3. Equities resilient, bonds mixed… but safe havens and commodities are surging
- S&P 500 ETF (SPY): 689.43 (1D +0.72%, 90D +4.92%)
- Nasdaq‑100 ETF (QQQ): 608.81 (1D +0.88%, 90D +3.31%)
- Dow Jones ETF (DIA): 496.08 (90D +7.65%)
- Long‑term Treasury ETF (TLT): 89.41 (30D +2.79%, 90D +1.03%)
- Gold ETF (GLD): 468.62 (1D +1.97%, 90D +25.21%)
- Silver ETF (SLV): 76.62 (1D +7.90%, 90D +69.14%)
- Oil ETF (USO): 80.85 (30D +10.24%, 90D +16.67%)

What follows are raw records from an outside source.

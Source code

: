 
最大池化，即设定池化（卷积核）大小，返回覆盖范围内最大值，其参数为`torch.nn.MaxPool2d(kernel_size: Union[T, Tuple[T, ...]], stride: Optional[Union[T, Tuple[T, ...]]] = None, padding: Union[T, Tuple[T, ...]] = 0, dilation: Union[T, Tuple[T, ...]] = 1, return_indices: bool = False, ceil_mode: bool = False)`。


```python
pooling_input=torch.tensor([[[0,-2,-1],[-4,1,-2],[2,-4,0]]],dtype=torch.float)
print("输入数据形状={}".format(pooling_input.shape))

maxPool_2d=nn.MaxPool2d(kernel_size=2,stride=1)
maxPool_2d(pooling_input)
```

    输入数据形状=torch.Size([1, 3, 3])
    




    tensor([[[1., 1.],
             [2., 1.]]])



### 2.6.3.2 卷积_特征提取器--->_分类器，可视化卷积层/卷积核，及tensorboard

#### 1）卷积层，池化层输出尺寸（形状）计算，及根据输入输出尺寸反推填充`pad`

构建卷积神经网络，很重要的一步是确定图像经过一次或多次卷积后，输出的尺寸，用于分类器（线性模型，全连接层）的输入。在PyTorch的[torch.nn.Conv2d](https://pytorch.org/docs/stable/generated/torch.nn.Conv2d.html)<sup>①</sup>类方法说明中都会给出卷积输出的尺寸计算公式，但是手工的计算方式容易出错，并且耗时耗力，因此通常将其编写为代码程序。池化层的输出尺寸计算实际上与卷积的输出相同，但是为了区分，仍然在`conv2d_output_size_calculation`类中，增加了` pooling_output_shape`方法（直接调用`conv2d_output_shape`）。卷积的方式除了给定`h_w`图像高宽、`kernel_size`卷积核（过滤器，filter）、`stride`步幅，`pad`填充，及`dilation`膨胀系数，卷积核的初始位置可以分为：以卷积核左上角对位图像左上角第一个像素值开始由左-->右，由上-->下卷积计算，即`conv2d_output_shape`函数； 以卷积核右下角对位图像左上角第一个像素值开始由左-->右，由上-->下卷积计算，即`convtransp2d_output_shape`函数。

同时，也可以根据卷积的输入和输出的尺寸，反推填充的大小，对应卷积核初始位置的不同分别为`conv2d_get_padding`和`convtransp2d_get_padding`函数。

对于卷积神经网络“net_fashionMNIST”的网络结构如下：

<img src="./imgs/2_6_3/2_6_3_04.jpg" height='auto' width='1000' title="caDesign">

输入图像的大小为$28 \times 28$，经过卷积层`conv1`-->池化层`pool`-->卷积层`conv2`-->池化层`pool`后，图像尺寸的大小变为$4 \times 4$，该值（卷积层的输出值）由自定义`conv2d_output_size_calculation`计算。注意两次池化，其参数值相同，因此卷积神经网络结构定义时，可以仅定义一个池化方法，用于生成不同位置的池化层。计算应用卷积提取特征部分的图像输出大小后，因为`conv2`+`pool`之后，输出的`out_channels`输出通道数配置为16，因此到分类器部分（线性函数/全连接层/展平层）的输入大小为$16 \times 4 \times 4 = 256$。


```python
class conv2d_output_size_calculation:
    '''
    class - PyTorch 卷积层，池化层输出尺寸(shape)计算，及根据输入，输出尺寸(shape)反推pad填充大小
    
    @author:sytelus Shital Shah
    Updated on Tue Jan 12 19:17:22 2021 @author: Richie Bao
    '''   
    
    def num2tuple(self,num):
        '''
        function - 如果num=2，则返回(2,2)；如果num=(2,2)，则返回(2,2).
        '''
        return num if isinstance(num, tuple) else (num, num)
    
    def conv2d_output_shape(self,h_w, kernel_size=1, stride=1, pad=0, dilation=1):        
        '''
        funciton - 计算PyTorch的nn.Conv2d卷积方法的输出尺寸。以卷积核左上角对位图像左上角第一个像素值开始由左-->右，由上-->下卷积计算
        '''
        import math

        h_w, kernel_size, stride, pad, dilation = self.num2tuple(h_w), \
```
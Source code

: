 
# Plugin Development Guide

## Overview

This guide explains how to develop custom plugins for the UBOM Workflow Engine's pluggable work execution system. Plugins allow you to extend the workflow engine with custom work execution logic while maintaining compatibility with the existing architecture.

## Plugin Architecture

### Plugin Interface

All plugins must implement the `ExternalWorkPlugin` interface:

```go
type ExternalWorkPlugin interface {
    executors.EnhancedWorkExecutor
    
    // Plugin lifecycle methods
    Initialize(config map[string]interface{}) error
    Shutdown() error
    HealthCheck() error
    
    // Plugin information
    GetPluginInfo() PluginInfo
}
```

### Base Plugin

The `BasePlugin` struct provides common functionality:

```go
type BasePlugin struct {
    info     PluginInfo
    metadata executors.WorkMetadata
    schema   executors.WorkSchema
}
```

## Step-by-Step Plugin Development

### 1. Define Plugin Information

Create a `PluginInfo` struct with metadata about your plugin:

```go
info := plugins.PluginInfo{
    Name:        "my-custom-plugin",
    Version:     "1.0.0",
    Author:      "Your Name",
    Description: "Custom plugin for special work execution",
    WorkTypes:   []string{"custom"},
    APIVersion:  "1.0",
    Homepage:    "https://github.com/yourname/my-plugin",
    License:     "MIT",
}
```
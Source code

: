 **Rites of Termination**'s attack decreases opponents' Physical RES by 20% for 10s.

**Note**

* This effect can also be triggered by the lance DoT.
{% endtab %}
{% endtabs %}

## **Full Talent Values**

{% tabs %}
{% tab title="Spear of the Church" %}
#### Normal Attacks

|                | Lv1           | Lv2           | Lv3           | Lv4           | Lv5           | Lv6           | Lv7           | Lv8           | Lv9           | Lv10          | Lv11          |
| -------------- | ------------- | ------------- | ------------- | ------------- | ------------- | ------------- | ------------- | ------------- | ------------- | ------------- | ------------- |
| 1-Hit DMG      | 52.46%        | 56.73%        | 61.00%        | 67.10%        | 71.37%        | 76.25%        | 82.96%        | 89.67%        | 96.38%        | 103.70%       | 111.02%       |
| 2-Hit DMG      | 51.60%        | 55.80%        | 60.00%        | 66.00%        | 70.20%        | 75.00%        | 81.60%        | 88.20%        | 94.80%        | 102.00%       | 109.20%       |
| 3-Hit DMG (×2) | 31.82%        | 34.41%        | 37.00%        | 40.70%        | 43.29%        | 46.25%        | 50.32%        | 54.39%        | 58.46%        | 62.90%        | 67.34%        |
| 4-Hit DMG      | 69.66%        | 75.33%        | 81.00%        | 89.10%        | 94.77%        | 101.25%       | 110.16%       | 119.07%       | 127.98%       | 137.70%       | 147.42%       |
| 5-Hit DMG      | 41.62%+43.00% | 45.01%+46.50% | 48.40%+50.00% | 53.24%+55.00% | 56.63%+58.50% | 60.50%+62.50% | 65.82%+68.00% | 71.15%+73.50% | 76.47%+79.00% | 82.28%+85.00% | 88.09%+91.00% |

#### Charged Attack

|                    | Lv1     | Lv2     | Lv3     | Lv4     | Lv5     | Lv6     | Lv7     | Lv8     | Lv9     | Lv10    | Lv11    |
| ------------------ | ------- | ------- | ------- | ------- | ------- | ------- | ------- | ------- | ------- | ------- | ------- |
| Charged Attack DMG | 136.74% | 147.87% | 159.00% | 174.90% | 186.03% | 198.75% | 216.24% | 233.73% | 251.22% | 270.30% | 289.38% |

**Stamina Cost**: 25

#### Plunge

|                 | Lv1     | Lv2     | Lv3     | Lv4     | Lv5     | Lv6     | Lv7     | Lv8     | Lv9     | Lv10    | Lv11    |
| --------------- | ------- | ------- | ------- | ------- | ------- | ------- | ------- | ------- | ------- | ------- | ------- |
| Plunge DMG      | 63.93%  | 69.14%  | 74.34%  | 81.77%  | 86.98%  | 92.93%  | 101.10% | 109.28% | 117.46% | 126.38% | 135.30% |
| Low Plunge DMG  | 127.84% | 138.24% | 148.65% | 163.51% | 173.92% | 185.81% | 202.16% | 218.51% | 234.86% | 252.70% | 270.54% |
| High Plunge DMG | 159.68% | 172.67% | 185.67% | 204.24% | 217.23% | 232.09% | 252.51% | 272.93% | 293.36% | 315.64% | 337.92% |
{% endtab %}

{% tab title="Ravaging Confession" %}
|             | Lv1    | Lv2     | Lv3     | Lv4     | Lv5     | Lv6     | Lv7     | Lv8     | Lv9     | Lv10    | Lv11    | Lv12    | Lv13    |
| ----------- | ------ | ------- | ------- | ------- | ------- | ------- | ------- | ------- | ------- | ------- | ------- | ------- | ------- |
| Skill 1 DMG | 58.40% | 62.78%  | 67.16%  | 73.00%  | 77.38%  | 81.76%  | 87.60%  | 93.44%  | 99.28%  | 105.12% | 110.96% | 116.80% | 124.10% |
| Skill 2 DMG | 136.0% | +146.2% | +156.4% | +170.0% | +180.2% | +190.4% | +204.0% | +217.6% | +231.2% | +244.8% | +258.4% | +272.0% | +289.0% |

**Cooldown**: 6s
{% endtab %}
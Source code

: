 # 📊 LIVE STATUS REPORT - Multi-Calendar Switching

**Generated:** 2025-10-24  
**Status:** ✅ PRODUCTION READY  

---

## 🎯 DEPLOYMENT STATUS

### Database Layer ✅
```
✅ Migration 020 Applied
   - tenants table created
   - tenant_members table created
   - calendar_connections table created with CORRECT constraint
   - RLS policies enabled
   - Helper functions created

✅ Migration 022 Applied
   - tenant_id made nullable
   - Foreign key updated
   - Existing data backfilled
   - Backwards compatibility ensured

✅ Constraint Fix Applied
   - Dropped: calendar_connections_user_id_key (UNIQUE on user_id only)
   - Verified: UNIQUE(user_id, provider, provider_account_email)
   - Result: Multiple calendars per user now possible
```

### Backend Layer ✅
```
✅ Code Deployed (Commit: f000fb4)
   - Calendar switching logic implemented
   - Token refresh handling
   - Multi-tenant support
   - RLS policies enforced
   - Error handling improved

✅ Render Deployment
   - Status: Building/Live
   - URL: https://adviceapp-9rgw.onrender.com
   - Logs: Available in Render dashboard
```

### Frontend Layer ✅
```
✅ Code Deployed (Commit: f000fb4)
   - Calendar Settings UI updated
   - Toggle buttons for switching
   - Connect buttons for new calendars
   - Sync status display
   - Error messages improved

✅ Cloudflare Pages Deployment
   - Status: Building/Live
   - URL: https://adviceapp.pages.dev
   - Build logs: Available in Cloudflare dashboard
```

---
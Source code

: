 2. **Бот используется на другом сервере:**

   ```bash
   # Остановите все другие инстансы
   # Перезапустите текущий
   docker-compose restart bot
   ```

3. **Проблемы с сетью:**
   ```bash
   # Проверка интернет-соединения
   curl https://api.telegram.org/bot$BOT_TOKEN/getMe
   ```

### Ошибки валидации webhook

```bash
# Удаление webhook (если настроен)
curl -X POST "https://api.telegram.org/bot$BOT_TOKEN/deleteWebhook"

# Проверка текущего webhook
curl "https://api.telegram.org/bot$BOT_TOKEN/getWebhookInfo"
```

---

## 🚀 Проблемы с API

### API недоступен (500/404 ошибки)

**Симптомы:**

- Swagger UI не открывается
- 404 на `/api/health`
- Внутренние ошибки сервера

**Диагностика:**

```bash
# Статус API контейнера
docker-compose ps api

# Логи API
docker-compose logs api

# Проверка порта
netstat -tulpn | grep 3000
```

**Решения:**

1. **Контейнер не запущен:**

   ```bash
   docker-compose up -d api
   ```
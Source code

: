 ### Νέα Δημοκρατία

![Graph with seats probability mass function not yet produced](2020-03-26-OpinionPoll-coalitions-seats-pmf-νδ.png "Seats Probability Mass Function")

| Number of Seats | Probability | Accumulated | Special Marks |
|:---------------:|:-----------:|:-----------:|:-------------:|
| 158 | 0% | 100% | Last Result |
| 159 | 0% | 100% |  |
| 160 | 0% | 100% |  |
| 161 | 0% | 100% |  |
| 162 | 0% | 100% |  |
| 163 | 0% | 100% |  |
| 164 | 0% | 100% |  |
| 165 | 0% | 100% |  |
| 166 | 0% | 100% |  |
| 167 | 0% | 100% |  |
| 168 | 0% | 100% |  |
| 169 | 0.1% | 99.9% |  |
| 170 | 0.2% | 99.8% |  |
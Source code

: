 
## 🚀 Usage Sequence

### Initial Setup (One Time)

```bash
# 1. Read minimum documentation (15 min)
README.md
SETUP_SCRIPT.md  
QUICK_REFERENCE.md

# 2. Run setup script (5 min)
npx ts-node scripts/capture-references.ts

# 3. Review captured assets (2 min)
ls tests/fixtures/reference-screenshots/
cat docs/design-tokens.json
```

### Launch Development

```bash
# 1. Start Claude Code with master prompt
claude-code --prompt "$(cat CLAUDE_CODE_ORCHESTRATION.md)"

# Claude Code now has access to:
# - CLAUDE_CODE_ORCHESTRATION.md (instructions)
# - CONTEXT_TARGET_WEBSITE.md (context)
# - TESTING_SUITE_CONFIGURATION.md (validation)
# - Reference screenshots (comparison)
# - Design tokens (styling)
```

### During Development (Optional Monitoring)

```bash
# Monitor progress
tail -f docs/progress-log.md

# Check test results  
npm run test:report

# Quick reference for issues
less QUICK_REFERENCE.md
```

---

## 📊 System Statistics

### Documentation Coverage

3.1 Equities: subtle rotation from growth to value/cyclicals
- Over 3 months, DIA has outpaced SPY and QQQ, pointing to a mild rotation away from mega‑cap growth and toward value/cyclical names.
- All three remain positive, indicating that risk appetite is intact even as leadership broadens beyond the tech giants.
3.2 Bonds: real yields down, but long bonds only modestly higher
- TLT’s modest gains suggest that, despite falling real yields, investors remain cautious about going all‑in on long duration.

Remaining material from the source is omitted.